Come è noto, il sistema duale implica di trattare in modo diverso i redditi di lavoro e quelli di capitale. Questi ultimi vengono assoggettati ad un’unica aliquota proporzionale (nel disegno originario, quella iniziale della scala dell’imposta progressiva) in modo da assicurare la neutralità del sistema fiscale rispetto alla allocazione delle risorse, mentre i redditi di lavoro continuerebbero ad essere soggetti all’imposizione progressiva. Con la DIT si manifesta quindi di fatto il capovolgimento delle convinzioni teoriche e politiche fino ad allora prevalenti: con la sua introduzione si affermava, cioè, che i redditi di capitale hanno una capacità contributiva minore dei redditi di lavoro. Per la giustificazione di questa scelta (in apparenza paradossale) si può fare riferimento al fatto che in tempi di inflazione elevata, come ancora erano quelli dell’inizio degli anni ’90, la tassazione degli interessi e dei guadagni di capitale (a differenza di quella sui profitti) colpiva anche la componente inflazionistica di questi redditi, e quindi risultava eccessiva se riferita al reddito effettivo (reale), e quindi una tassazione ridotta, forfettaria, poteva essere ragionevole. Il nuovo sistema inoltre rispondeva anche alla necessità di attrezzare i sistemi fiscali alla nuova situazione di concorrenza fiscale internazionale, alla globalizzazione dei mercati, ecc.. Per quanto riguarda l’Italia, Paese nel quale i redditi di capitale erano stati sempre esclusi dall’imposta generale sul reddito e tassati in modo sostanzialmente discrezionale con una molteplicità di aliquote proporzionali differenti, il modello DIT forniva l’occasione per una forte razionalizzazione e per la tassazione (per la prima volta nella storia d’Italia) dei guadagni di capitale realizzati sui mercati finanziari. Ma proprio l’abitudine a giustificare ogni sorta di deroga ad una tassazione ordinaria di questi redditi, a partire dal trattamento degli interessi sui titoli di Stato, determinò poi il fallimento sostanziale del modello nella sua applicazione concreta.

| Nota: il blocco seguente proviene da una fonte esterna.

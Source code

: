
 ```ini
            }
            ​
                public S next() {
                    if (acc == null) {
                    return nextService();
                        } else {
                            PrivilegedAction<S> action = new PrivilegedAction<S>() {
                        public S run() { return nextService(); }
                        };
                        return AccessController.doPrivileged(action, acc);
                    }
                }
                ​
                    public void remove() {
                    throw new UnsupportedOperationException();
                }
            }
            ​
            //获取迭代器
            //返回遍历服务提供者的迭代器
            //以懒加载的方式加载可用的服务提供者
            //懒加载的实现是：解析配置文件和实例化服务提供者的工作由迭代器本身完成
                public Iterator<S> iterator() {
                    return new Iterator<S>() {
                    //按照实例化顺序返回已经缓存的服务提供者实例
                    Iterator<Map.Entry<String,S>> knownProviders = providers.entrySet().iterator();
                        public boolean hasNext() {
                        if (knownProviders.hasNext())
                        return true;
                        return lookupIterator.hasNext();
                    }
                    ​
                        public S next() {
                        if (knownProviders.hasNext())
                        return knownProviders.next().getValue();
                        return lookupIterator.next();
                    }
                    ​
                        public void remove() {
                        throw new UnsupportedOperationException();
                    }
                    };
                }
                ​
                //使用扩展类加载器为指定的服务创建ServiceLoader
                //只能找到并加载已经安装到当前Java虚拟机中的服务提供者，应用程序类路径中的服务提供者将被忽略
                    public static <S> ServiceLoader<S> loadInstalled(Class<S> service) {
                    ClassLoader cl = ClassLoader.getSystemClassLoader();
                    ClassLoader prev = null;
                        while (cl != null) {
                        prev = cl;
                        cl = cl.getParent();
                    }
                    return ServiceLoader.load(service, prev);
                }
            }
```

Il sistema DIT pone inoltre un problema rilevante per quanto riguarda i redditi misti, quelli ottenuti con l’apporto sia di capitale che di lavoro, e cioè quelli delle piccole imprese individuali e di alcune professioni. Di questi problemi è bene essere consapevoli. Le due componenti di reddito (da lavoro o da capitale) andrebbero infatti separate e tassate differentemente. In concreto, al valore dei beni capitali posseduti (risultanti dalla contabilità) andrebbe attribuito un rendimento figurativo in base al tasso di interesse delle obbligazioni pubbliche o altro analogo indicatore. L’ammontare così individuato dovrebbe essere tassato con l’aliquota ridotta applicabile ai redditi di capitale, mentre la parte restante, attribuibile al lavoro, dovrebbe esser tassata con l’imposta progressiva. Ciò porterebbe ad alcuni risultati difficili da far comprendere ed accettare: Per esempio, a parità di reddito, i professionisti pagherebbero quasi sempre di più degli altri lavoratori autonomi; i dentisti di meno degli altri medici; i commercianti spesso meno di alcuni artigiani; un barbiere più di un meccanico, ecc.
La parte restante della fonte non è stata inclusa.